WHAT YOU ARE ASKED TO DO >>
When you spot the word "Express" in a line of the data below, copy that line.

Stored data >>
>>>>>

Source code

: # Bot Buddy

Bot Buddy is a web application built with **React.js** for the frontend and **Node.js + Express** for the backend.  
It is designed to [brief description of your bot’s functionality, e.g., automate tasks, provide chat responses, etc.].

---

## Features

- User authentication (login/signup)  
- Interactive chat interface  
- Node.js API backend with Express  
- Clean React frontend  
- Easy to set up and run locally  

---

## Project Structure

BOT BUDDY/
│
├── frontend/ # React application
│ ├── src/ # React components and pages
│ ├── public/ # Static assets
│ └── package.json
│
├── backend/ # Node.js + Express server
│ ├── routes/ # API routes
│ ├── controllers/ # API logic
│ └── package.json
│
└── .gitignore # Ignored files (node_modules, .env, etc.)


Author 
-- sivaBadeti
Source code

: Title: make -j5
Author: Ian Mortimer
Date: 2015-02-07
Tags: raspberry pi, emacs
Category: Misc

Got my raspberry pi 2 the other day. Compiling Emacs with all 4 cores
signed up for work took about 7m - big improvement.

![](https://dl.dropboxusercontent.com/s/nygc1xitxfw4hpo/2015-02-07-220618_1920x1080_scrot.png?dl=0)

<<<<<

RESPONSE TO THE EXERCISE >>
Bot Buddy is a web application built with **React.js** for the frontend and **Node.js + Express** for the backend.  
- Node.js API backend with Express  
├── backend/ # Node.js + Express server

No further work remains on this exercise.